Blasioli e il gruppo del Comune contro l’amministrazione Masci: lavori sbagliati e pista ciclabile sparita
PESCARA. Dopo le polemiche sulla strada Arlecchino, ribattezzata per via del mix di colori disegnato lungo viale della Pineta, è stato ripristinato il classico asfalto nero, ma con esso è sparita la pista ciclabile che doveva essere realizzata. E a rimetterci sono i cittadini. Ne sono convinti i consiglieri del gruppo Pd in Comune che insieme al consigliere regionale Antonio Blasioli e ad Antonio Caroselli, segretario del circolo Portanuova, ricostruiscono la vicenda.
«Masci si diletta con il gioco dell’oca», ironizza Blasioli, «e su viale della Pineta capita nella casella 58, che riporta al punto di partenza. Il raccordo tra piste ciclabili che doveva essere realizzato non c’è, mentre compare un cartello di zona 30 che per l’amministrazione dovrebbe indicare la pista ciclabile. In mezzo però ci sono 250mila euro di finanziamenti provenienti dalla presidenza del Consiglio dei ministri».
Il progetto della realizzazione della pista, protetta da cordoli, risale al giugno 2018, con l’amministrazione di centrosinistra. A lavori iniziati, nel dicembre 2019, un ordine del giorno proposto da un gruppo di consiglieri della maggioranza dell’amministrazione Masci porta alla sospensione del cantiere per conservare i posti auto. A ottobre 2020, il dirigente Fabrizio Trisi approva una variante che consente la ripartenza dei lavori che, nel primo tratto fino alla casa cantoniera, sfociano nelle opere dai colori sgargianti, poi rimodificati. «Questa procedura è condita di errori e omissioni. Le varianti, secondo quanto previsto nel codice dei contratti, sono possibili solo per casi imprevisti e imprevedibili, mentre qui la modifica viene legata alle rimostranze di cittadini e commercianti. Una motivazione illegittima», dice Blasioli. «La prima variante viene a costare quasi 55mila euro, ma il 23 febbraio, dopo aver scaricato la responsabilità sul direttore dei lavori, che ha fatto ciò che gli era stato chiesto, in fretta e furia si ritorna al punto di partenza, cancellando la pista ciclabile. Il tutto senza atti ufficiali».
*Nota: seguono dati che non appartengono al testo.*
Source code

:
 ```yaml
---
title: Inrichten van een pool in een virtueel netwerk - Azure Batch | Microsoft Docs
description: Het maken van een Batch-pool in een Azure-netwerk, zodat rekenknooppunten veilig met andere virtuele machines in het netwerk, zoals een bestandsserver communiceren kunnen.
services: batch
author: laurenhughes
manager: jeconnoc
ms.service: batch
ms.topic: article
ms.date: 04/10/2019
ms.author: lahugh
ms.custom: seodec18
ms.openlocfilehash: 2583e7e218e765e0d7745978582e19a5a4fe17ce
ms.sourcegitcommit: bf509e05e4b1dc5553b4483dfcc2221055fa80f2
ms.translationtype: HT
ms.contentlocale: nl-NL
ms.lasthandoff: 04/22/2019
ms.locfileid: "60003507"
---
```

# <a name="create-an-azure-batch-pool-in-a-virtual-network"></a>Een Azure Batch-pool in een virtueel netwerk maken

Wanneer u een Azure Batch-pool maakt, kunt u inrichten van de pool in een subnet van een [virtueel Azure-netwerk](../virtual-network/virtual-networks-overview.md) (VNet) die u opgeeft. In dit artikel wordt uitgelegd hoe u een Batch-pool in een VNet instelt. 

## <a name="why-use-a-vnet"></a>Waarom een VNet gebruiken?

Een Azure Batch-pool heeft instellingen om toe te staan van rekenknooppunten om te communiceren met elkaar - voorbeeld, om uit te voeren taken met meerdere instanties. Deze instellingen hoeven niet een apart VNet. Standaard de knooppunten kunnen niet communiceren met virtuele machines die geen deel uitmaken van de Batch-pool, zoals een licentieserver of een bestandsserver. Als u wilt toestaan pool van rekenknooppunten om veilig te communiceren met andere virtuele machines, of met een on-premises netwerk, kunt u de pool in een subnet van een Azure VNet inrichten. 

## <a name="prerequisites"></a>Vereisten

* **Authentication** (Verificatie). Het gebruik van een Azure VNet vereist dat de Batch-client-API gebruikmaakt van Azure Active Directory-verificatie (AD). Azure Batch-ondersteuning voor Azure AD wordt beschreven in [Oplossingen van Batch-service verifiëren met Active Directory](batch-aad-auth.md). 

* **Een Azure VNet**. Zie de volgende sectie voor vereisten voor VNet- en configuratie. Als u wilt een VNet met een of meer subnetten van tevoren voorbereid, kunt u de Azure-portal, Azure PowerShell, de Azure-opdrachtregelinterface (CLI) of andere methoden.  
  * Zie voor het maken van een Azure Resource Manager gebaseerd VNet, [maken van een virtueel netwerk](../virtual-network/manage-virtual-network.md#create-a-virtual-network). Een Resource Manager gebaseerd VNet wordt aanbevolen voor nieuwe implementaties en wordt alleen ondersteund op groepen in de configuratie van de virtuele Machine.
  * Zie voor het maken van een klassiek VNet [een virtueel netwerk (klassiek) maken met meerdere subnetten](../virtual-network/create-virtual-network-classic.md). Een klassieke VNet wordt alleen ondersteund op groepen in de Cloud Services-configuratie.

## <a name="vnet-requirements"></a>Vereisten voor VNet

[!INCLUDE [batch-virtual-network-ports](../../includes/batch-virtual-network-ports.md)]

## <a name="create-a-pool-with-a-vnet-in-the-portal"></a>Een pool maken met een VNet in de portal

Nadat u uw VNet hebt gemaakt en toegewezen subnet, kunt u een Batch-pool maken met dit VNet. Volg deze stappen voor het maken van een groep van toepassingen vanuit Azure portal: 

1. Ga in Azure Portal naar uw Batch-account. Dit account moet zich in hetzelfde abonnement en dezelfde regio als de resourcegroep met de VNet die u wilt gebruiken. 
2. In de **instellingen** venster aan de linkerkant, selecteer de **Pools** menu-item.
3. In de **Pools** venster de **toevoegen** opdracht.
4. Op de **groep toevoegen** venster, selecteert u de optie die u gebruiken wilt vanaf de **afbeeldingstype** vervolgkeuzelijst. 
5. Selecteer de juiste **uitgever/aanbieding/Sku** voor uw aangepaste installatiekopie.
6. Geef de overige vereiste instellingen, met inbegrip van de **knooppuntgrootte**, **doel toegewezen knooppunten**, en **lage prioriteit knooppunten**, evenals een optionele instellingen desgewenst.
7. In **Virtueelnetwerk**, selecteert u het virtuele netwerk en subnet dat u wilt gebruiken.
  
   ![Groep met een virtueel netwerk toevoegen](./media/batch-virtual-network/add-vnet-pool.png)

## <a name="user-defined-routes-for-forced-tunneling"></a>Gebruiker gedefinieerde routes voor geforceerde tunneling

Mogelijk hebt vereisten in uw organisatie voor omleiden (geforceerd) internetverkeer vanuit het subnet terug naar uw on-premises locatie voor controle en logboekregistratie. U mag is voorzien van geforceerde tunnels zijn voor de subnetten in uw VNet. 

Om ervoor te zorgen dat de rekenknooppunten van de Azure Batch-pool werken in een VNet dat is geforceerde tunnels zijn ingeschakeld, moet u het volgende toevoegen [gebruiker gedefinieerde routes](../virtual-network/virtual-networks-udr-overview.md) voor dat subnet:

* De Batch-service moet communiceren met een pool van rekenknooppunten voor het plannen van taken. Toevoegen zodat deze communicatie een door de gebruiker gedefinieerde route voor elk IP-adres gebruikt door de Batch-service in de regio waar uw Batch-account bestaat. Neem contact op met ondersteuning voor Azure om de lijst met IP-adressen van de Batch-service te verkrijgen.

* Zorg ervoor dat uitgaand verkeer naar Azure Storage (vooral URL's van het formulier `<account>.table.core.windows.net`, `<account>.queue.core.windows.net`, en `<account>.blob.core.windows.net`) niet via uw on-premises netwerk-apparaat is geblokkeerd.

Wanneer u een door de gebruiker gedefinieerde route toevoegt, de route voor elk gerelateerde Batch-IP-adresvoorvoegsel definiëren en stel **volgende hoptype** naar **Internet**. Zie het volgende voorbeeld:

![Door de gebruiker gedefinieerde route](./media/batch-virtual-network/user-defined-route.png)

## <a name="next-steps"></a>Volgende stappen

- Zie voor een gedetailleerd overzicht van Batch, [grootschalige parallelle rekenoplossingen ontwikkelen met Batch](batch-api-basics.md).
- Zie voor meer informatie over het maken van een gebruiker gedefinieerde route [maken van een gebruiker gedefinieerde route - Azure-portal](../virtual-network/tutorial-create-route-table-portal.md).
La vicenda potrebbe finire ora alla Corte dei Conti: «Stiamo valutando l’ipotesi di un esposto», annunciano. «Questa storia è frutto della superbia e della prepotenza di questa amministrazione che prima interrompe un’opera in corso per mettere in sicurezza una ventina di parcheggi e poi istituisce un’ipocrita zona 30 che non garantisce la sicurezza dei ciclisti». (m.pa.)